Andritz is a global supplier of systems and services for hydropower stations, the pulp and paper industry, the metalworking and steel industries, as well as for solid/liquid separation in the municipal and industrial sectors. Their business, employing over 25,000 employees scattered across 200 worldwide offices, consists of many different organizations as best-in-class companies are acquired to complement existing services.
According to Brian Bagwell, Director of IT for North America, “As a global company, anytime we talk about data, the first topic that comes up is data privacy – where is the data coming from and where is it going to reside.” This puts a great deal of pressure on the organization to understand where its data is at all times and ensure that it is sufficiently protected.
The Limitations of Legacy Solutions
The Andritz IT team is responsible for this very diverse, decentralized environment. The company’s offices range in size from less than ten to more than 200 people, and may only have one file server or dozens of any mixture of file, SQL and application servers. The IT team is geographically dispersed across multiple locations, but there are also some offices without any IT team members on site.
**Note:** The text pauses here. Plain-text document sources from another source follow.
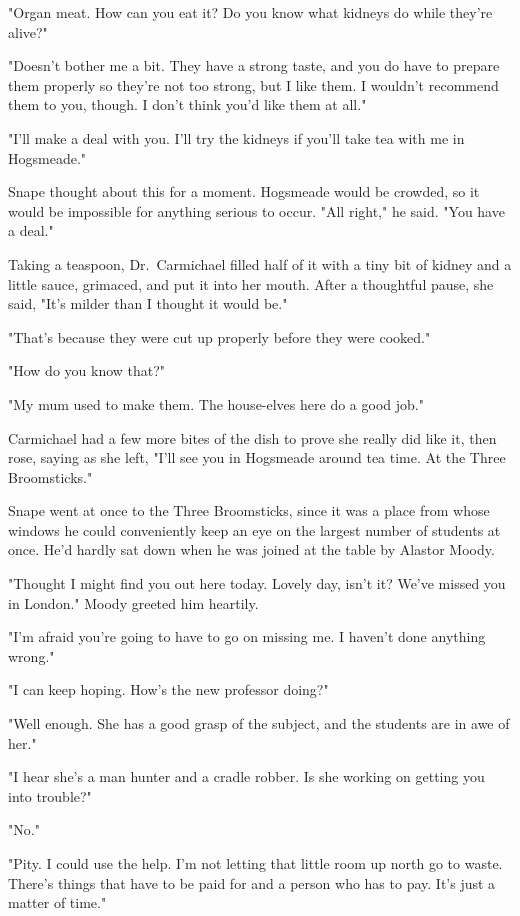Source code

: "Organ meat. How can you eat it? Do you know what kidneys do while they're alive?"

"Doesn't bother me a bit. They have a strong taste, and you do have to prepare them properly so they're not too strong, but I like them. I wouldn't recommend them to you, though. I don't think you'd like them at all."

"I'll make a deal with you. I'll try the kidneys if you'll take tea with me in Hogsmeade."

Snape thought about this for a moment. Hogsmeade would be crowded, so it would be impossible for anything serious to occur. "All right," he said. "You have a deal."

Taking a teaspoon, Dr.~Carmichael filled half of it with a tiny bit of kidney and a little sauce, grimaced, and put it into her mouth. After a thoughtful pause, she said, "It's milder than I thought it would be."

"That's because they were cut up properly before they were cooked."

"How do you know that?"

"My mum used to make them. The house-elves here do a good job."

Carmichael had a few more bites of the dish to prove she really did like it, then rose, saying as she left, "I'll see you in Hogsmeade around tea time. At the Three Broomsticks."

Snape went at once to the Three Broomsticks, since it was a place from whose windows he could conveniently keep an eye on the largest number of students at once. He'd hardly sat down when he was joined at the table by Alastor Moody.

"Thought I might find you out here today. Lovely day, isn't it? We've missed you in London." Moody greeted him heartily.

"I'm afraid you're going to have to go on missing me. I haven't done anything wrong."

"I can keep hoping. How's the new professor doing?"

"Well enough. She has a good grasp of the subject, and the students are in awe of her."

"I hear she's a man hunter and a cradle robber. Is she working on getting you into trouble?"

"No."

"Pity. I could use the help. I'm not letting that little room up north go to waste. There's things that have to be paid for and a person who has to pay. It's just a matter of time."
Andritz relied on a tape-based server backup solution, which meant that in some locations non-IT staff are the ones to make sure that tapes are changed, etc. Even routine tasks such as verifying that backups had occurred were time consuming; the company estimates that their IT team spent about 70 hours each month just for this activity. And without any onsite IT, related tasks, such as restoring data from tape, were even more complicated; it frequently took multiple tries to locate the correct tape and then talk the onsite employee through loading it, finding the necessary files and restoring them. Plus, in an environment with so many dependencies, all of those steps may be completed only to discover there was no backup up of a particular file from which to recover. Another objective was to provide better disaster recovery, as well as ensure that they could access their data from anywhere, something which they lacked with their existing tape-based data protection service.